International Women's Day

 


This year's theme is to Embrace Equity.

That is to be fair and impartial, and it refers to value.  According to the International Labour Organization, globally, women earn 51 cents for each dollar earned by men.

So we continue to raise awareness about discrimination, and we celebrate women's achievements.

Recently I learned about Elizabeth Magie.


Lizzie was born in 1866 in a progressive home.  Her father was a newspaper publisher and abolitionist who toured Illinois with Abraham Lincoln.  She was a writer of short stories and poetry, and she was an outspoken activist for the feminist movement.

She believed women were as capable as men in inventing, business, and other professional areas.  At the age of 26, she received a patent for her invention that allowed paper to go through the rollers of a typewriter more easily.  At the time, women were credited with less than 1% of all patents.

Lizzie was also an advocate of Georgism, a single tax movement.  It is an economic perspective in which the government could create a universal land tax based on the usefulness, size, and location of the land.  This would motivate people to cultivate land and it would redistribute wealth to eradicate the idea that landlords held the power.
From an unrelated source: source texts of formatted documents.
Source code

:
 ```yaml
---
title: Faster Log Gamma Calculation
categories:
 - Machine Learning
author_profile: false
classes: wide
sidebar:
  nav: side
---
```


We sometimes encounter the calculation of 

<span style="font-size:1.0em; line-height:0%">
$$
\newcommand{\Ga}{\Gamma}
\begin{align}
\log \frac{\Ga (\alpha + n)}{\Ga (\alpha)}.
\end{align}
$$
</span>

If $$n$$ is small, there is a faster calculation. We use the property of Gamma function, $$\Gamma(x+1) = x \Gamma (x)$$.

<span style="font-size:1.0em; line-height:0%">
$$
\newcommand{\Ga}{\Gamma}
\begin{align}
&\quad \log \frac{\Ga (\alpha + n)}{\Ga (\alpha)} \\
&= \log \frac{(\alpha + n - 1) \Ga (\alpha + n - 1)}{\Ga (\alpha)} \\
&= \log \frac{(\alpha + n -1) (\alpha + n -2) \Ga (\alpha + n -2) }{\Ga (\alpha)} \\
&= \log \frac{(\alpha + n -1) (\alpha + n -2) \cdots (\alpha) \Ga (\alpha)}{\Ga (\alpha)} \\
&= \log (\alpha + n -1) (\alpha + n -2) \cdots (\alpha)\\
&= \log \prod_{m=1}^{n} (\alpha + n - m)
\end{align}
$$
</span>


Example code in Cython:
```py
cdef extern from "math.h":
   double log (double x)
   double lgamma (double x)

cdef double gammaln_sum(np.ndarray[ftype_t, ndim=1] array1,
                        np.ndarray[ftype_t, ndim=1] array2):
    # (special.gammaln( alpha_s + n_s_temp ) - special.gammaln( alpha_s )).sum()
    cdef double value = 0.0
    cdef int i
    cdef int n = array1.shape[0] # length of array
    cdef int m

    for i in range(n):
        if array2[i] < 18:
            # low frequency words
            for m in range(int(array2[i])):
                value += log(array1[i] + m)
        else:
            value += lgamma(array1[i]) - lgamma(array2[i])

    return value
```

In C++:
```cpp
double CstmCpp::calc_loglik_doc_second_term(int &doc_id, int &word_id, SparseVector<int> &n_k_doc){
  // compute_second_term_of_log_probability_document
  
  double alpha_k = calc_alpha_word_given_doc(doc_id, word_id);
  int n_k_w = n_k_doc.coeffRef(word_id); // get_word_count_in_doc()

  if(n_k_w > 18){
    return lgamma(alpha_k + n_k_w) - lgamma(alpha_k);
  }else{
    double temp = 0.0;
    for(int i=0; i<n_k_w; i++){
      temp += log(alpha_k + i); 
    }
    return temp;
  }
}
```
This led to her patent for The Landlord's Game.  In 1906 she and her friends established the Economic Game Co to self-publish her game.
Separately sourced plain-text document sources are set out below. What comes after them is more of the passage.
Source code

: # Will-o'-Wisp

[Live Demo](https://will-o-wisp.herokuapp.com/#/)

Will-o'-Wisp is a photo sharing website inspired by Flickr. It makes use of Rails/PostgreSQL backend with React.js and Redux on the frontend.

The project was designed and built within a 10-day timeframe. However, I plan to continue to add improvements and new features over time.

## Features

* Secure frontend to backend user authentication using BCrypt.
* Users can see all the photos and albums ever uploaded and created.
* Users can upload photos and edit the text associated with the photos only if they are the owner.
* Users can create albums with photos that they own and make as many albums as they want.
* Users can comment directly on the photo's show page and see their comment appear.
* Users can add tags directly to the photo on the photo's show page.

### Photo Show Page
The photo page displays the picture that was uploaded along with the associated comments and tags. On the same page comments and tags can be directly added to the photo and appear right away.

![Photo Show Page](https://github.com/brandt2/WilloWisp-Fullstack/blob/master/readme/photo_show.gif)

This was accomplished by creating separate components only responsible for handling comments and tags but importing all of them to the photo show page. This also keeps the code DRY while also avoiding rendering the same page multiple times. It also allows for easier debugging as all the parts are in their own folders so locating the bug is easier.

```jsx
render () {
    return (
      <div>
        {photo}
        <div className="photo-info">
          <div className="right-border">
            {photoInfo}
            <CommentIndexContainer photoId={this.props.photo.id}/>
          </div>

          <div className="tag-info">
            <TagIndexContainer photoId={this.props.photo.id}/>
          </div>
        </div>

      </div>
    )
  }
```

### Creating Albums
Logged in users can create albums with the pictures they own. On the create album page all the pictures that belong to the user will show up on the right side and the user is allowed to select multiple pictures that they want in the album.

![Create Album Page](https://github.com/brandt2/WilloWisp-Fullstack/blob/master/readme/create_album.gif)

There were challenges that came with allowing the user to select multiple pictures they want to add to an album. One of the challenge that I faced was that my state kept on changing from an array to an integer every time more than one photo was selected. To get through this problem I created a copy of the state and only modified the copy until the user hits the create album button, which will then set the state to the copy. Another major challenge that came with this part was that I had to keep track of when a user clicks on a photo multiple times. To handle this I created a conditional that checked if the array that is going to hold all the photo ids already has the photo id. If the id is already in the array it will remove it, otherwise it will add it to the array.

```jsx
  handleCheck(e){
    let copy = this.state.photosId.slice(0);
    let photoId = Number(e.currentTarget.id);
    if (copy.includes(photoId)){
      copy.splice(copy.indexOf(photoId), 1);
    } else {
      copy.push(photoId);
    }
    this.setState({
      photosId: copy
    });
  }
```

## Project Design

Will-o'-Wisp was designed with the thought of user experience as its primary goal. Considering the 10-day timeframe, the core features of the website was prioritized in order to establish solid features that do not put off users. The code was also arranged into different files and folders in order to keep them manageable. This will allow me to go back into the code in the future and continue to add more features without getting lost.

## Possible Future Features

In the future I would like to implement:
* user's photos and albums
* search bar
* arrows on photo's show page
Her game would go on to become Monopoly, but her version included a set of rules called "Prosperity."

Every player would win money anytime another player gained a property and the game was won when the person with the least doubled their resources.  A game of collaboration and social good.  

The hope was to teach people how different we feel playing Monopoly versus Prosperity, to one day change national policies.  When Parker Brothers adopted the game in 1934, they did away with Prosperity and gave credit to Charles Darrow.
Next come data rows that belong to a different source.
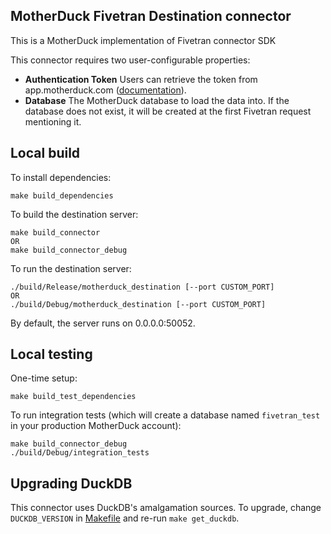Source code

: ## MotherDuck Fivetran Destination connector

This is a MotherDuck implementation of Fivetran connector SDK 

This connector requires two user-configurable properties:
- **Authentication Token** Users can retrieve the token from app.motherduck.com ([documentation](https://motherduck.com/docs/authenticating-to-motherduck#authentication-using-a-service-token)).
- **Database** The MotherDuck database to load the data into. If the database does not exist, it will be created at the first Fivetran request mentioning it.

## Local build

To install dependencies:
```shell
make build_dependencies
```

To build the destination server:
```shell
make build_connector
OR 
make build_connector_debug
```

To run the destination server:
```shell
./build/Release/motherduck_destination [--port CUSTOM_PORT]
OR
./build/Debug/motherduck_destination [--port CUSTOM_PORT]
```

By default, the server runs on 0.0.0.0:50052.

## Local testing

One-time setup:
```shell
make build_test_dependencies
```

To run integration tests (which will create a database named `fivetran_test` in your production MotherDuck account):
```shell
make build_connector_debug
./build/Debug/integration_tests
```

## Upgrading DuckDB

This connector uses DuckDB's amalgamation sources.
To upgrade, change `DUCKDB_VERSION` in [Makefile](Makefile) and re-run `make get_duckdb`.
She spoke out in 1936 and received some acknowledgement from Parker Brothers, but it wasn't until 1973, when Ralph Anspach wanted to create the Anti-Monopoly game, that Magie's patents were really made public.

She died in 1948 and never got to realize her impact on the board game community and American culture.

Lizzie also developed Bargain Day, where shoppers compete in a department store; and King's Men, an abstract strategy game.